Source:
https://scmp.com/article/323721/tycoon-doing-fine-prison-mayor

Tycoon doing fine in prison: mayor

A Xinjiang businesswoman sentenced to eight years in jail in March for passing state secrets out of the country is in good health, despite reports to the contrary, the Mayor of Urumqi said.

But Mayor Nur Bakry said Rebiya Kadeer, a former member of the advisory body Chinese People's Political Consultative Conference, had committed serious crimes and her punishment was justified.

'She is doing fine in prison,' Mr Nur said. 'She was tried and punished according to law. In prison, she will be treated according to law. But she definitely tried to harm state security. Anyone who harms the interests of the state should be punished.'

Hong Kong's Information Centre for Human Rights and Democracy said last month that authorities at Urumqi's Liudaowan prison had not allowed family members to visit Kadeer or bring medicine for her heart disease.

Family members were quoted as saying they feared her condition would deteriorate. Kadeer, 54, was named by Forbes magazine in 1994 as one of the top 10 tycoons on the mainland.

Like Mr Nur, she is an ethnic Uygur, a Muslim and Turkic-speaking minority. Han Chinese, while the overwhelming majority on the mainland, account for only 42 per cent of Xinjiang's 17 million people. Uygurs and other minorities have resorted to violence in a quest to set up a separate state.

Kadeer was detained in August last year while on her way to meet a US congressional staff delegation to give them information on political prisoners in Xinjiang. One of her sons and a secretary were also detained and administratively sentenced to two and three years, respectively, of re-education through labour.

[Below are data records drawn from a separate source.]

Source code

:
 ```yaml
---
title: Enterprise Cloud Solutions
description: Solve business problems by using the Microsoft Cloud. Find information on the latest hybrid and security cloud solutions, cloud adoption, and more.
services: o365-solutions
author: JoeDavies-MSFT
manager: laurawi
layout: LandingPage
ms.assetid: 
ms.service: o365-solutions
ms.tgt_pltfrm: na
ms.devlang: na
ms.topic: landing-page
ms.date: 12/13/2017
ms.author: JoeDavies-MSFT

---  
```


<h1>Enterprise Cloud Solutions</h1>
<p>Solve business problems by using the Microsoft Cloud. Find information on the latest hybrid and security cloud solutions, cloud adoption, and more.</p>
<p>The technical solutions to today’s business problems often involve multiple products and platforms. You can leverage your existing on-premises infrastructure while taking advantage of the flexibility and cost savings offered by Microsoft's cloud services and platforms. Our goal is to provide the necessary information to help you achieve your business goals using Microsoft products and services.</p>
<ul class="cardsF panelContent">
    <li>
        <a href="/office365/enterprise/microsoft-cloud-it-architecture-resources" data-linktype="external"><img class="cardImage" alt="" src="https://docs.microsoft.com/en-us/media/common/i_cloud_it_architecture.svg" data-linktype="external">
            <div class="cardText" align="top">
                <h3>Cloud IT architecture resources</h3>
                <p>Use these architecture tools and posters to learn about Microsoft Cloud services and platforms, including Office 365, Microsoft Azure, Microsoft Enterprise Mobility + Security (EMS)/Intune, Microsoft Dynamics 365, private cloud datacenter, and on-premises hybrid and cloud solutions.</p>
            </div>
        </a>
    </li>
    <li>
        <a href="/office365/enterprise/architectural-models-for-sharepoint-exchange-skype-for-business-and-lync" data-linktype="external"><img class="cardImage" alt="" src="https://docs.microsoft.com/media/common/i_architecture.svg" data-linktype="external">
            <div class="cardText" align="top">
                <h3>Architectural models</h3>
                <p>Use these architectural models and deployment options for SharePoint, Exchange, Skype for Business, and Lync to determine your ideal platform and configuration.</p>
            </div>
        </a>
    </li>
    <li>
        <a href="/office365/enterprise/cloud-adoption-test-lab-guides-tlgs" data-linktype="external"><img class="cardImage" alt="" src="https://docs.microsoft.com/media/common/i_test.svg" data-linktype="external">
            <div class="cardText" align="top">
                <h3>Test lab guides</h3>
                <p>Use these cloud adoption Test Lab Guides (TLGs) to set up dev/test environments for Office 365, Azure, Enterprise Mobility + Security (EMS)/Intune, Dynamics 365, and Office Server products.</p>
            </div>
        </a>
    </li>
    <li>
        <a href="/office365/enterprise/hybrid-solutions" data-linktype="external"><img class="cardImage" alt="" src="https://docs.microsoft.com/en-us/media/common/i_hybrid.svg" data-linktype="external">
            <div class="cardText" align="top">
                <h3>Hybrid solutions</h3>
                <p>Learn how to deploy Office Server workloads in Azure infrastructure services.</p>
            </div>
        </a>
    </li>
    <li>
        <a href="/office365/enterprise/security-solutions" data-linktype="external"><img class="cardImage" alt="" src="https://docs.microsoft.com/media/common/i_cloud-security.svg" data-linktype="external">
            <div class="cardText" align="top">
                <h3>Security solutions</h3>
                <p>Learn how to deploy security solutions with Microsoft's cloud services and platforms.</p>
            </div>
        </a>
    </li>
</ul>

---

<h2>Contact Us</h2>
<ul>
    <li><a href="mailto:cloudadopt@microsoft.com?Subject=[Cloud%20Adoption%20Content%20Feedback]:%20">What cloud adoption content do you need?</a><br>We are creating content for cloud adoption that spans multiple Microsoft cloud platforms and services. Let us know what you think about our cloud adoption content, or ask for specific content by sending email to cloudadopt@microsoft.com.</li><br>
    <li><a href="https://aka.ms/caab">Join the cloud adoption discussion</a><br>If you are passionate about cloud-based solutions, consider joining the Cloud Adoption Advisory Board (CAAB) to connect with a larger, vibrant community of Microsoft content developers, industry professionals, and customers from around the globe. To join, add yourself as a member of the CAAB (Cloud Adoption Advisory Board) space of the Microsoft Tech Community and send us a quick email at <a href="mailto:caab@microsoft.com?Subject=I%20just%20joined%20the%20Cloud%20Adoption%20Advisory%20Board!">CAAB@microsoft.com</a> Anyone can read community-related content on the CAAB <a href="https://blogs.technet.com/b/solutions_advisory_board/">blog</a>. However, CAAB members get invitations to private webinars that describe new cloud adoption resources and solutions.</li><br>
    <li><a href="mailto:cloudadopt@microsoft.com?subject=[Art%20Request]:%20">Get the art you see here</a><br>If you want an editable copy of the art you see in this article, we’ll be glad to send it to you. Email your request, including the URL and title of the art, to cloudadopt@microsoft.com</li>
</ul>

Kadeer was accused of sending news reports on separatist activities to her husband, Sidik Rouzi, a former political prisoner and prominent Beijing critic who now lives in the US. Human rights organisations have said Kadeer was sentenced for sending information that was already published in official newspapers.

However, the Urumqi Mayor said her activities went beyond that. 'If it were just carrying a few newspapers, that would not stand up in court,' he said.

Xinjiang has been rocked by sporadic separatist violence in recent years. In the mid-1940s, local forces took advantage of a weak Nationalist government and proclaimed an independent state of East Turkestan but communist armies later crushed them.

Mr Nur said only a small minority of people were involved in separatist activities and they did not represent the majority in Xinjiang.